(Items from a data source)
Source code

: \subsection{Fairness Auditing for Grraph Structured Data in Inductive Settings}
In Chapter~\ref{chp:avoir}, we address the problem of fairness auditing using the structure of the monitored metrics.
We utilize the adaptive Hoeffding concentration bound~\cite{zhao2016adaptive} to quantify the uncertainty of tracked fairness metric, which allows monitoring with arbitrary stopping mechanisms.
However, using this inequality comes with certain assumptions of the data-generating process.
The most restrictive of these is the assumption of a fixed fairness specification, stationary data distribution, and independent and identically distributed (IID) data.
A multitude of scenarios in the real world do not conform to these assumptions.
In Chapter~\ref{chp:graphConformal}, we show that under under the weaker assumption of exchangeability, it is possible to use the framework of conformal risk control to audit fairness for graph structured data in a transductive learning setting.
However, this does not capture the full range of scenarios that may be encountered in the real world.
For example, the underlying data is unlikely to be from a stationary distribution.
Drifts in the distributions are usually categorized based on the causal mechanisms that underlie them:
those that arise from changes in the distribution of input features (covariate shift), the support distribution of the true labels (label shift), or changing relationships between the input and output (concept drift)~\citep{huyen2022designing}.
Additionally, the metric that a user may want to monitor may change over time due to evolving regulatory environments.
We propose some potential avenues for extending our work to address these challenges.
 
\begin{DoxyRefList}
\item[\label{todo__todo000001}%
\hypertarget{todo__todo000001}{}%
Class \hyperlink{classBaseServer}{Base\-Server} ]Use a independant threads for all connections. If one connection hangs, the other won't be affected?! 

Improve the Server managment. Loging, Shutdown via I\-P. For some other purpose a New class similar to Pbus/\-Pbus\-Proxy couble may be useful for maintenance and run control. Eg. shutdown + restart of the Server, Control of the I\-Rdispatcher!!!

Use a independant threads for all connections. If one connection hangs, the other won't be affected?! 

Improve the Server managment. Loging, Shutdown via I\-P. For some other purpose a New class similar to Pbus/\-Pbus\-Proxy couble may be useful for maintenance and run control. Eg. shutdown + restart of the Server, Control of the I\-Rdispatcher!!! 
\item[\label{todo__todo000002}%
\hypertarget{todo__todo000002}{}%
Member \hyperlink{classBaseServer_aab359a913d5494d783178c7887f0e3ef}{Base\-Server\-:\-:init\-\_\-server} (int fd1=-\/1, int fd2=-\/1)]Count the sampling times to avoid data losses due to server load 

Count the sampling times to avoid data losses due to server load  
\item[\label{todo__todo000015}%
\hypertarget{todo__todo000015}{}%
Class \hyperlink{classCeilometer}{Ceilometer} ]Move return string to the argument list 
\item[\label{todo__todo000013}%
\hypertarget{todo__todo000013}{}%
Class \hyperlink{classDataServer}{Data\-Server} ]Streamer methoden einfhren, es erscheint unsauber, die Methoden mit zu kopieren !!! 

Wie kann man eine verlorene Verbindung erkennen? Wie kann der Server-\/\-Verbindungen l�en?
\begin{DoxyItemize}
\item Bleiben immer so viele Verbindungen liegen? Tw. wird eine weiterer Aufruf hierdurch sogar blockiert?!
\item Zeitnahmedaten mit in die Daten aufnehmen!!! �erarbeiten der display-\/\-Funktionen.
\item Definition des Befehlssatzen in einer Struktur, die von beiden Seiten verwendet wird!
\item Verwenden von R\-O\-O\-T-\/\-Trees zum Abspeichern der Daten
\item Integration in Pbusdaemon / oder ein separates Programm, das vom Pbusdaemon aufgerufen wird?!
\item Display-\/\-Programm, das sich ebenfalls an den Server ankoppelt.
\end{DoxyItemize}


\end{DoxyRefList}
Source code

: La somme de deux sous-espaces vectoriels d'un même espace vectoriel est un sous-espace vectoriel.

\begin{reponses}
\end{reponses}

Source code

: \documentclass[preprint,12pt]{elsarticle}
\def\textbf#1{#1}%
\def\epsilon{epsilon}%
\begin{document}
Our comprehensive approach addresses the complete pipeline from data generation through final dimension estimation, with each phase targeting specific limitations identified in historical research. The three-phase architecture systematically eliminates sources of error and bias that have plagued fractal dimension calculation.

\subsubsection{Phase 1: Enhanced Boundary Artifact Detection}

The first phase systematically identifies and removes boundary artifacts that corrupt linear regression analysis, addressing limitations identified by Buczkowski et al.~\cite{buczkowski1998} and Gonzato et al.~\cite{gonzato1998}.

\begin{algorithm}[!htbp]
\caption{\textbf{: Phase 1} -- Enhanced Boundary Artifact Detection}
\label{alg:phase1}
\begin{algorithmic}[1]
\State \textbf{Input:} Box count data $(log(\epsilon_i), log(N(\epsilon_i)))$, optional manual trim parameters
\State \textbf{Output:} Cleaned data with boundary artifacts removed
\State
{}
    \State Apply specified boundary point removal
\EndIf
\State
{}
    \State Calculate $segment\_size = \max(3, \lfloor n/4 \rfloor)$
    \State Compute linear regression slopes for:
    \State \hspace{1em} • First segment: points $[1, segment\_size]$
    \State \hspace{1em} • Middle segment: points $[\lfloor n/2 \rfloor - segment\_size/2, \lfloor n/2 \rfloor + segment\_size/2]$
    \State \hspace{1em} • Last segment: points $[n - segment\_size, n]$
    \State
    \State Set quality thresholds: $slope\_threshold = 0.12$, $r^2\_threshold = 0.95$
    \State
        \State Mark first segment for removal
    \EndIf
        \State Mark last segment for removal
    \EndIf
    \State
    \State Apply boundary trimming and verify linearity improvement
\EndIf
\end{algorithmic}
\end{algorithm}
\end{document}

### Exercise aim
From the first line to the last, give the data again exactly.

### Result of the task
Source code

: \subsection{Fairness Auditing for Grraph Structured Data in Inductive Settings}
In Chapter~\ref{chp:avoir}, we address the problem of fairness auditing using the structure of the monitored metrics.
We utilize the adaptive Hoeffding concentration bound~\cite{zhao2016adaptive} to quantify the uncertainty of tracked fairness metric, which allows monitoring with arbitrary stopping mechanisms.
However, using this inequality comes with certain assumptions of the data-generating process.
The most restrictive of these is the assumption of a fixed fairness specification, stationary data distribution, and independent and identically distributed (IID) data.
A multitude of scenarios in the real world do not conform to these assumptions.
In Chapter~\ref{chp:graphConformal}, we show that under under the weaker assumption of exchangeability, it is possible to use the framework of conformal risk control to audit fairness for graph structured data in a transductive learning setting.
However, this does not capture the full range of scenarios that may be encountered in the real world.
For example, the underlying data is unlikely to be from a stationary distribution.
Drifts in the distributions are usually categorized based on the causal mechanisms that underlie them:
those that arise from changes in the distribution of input features (covariate shift), the support distribution of the true labels (label shift), or changing relationships between the input and output (concept drift)~\citep{huyen2022designing}.
Additionally, the metric that a user may want to monitor may change over time due to evolving regulatory environments.
We propose some potential avenues for extending our work to address these challenges.
 
\begin{DoxyRefList}
\item[\label{todo__todo000001}%
\hypertarget{todo__todo000001}{}%
Class \hyperlink{classBaseServer}{Base\-Server} ]Use a independant threads for all connections. If one connection hangs, the other won't be affected?! 

Improve the Server managment. Loging, Shutdown via I\-P. For some other purpose a New class similar to Pbus/\-Pbus\-Proxy couble may be useful for maintenance and run control. Eg. shutdown + restart of the Server, Control of the I\-Rdispatcher!!!

Use a independant threads for all connections. If one connection hangs, the other won't be affected?! 

Improve the Server managment. Loging, Shutdown via I\-P. For some other purpose a New class similar to Pbus/\-Pbus\-Proxy couble may be useful for maintenance and run control. Eg. shutdown + restart of the Server, Control of the I\-Rdispatcher!!! 
\item[\label{todo__todo000002}%
\hypertarget{todo__todo000002}{}%
Member \hyperlink{classBaseServer_aab359a913d5494d783178c7887f0e3ef}{Base\-Server\-:\-:init\-\_\-server} (int fd1=-\/1, int fd2=-\/1)]Count the sampling times to avoid data losses due to server load 

Count the sampling times to avoid data losses due to server load  
\item[\label{todo__todo000015}%
\hypertarget{todo__todo000015}{}%
Class \hyperlink{classCeilometer}{Ceilometer} ]Move return string to the argument list 
\item[\label{todo__todo000013}%
\hypertarget{todo__todo000013}{}%
Class \hyperlink{classDataServer}{Data\-Server} ]Streamer methoden einfhren, es erscheint unsauber, die Methoden mit zu kopieren !!! 

Wie kann man eine verlorene Verbindung erkennen? Wie kann der Server-\/\-Verbindungen l�en?
\begin{DoxyItemize}
\item Bleiben immer so viele Verbindungen liegen? Tw. wird eine weiterer Aufruf hierdurch sogar blockiert?!
\item Zeitnahmedaten mit in die Daten aufnehmen!!! �erarbeiten der display-\/\-Funktionen.
\item Definition des Befehlssatzen in einer Struktur, die von beiden Seiten verwendet wird!
\item Verwenden von R\-O\-O\-T-\/\-Trees zum Abspeichern der Daten
\item Integration in Pbusdaemon / oder ein separates Programm, das vom Pbusdaemon aufgerufen wird?!
\item Display-\/\-Programm, das sich ebenfalls an den Server ankoppelt.
\end{DoxyItemize}


\end{DoxyRefList}
Source code

: La somme de deux sous-espaces vectoriels d'un même espace vectoriel est un sous-espace vectoriel.

\begin{reponses}
\end{reponses}

Source code

: \documentclass[preprint,12pt]{elsarticle}
\def\textbf#1{#1}%
\def\epsilon{epsilon}%
\begin{document}
Our comprehensive approach addresses the complete pipeline from data generation through final dimension estimation, with each phase targeting specific limitations identified in historical research. The three-phase architecture systematically eliminates sources of error and bias that have plagued fractal dimension calculation.

\subsubsection{Phase 1: Enhanced Boundary Artifact Detection}

The first phase systematically identifies and removes boundary artifacts that corrupt linear regression analysis, addressing limitations identified by Buczkowski et al.~\cite{buczkowski1998} and Gonzato et al.~\cite{gonzato1998}.

\begin{algorithm}[!htbp]
\caption{\textbf{: Phase 1} -- Enhanced Boundary Artifact Detection}
\label{alg:phase1}
\begin{algorithmic}[1]
\State \textbf{Input:} Box count data $(log(\epsilon_i), log(N(\epsilon_i)))$, optional manual trim parameters
\State \textbf{Output:} Cleaned data with boundary artifacts removed
\State
{}
    \State Apply specified boundary point removal
\EndIf
\State
{}
    \State Calculate $segment\_size = \max(3, \lfloor n/4 \rfloor)$
    \State Compute linear regression slopes for:
    \State \hspace{1em} • First segment: points $[1, segment\_size]$
    \State \hspace{1em} • Middle segment: points $[\lfloor n/2 \rfloor - segment\_size/2, \lfloor n/2 \rfloor + segment\_size/2]$
    \State \hspace{1em} • Last segment: points $[n - segment\_size, n]$
    \State
    \State Set quality thresholds: $slope\_threshold = 0.12$, $r^2\_threshold = 0.95$
    \State
        \State Mark first segment for removal
    \EndIf
        \State Mark last segment for removal
    \EndIf
    \State
    \State Apply boundary trimming and verify linearity improvement
\EndIf
\end{algorithmic}
\end{algorithm}
\end{document}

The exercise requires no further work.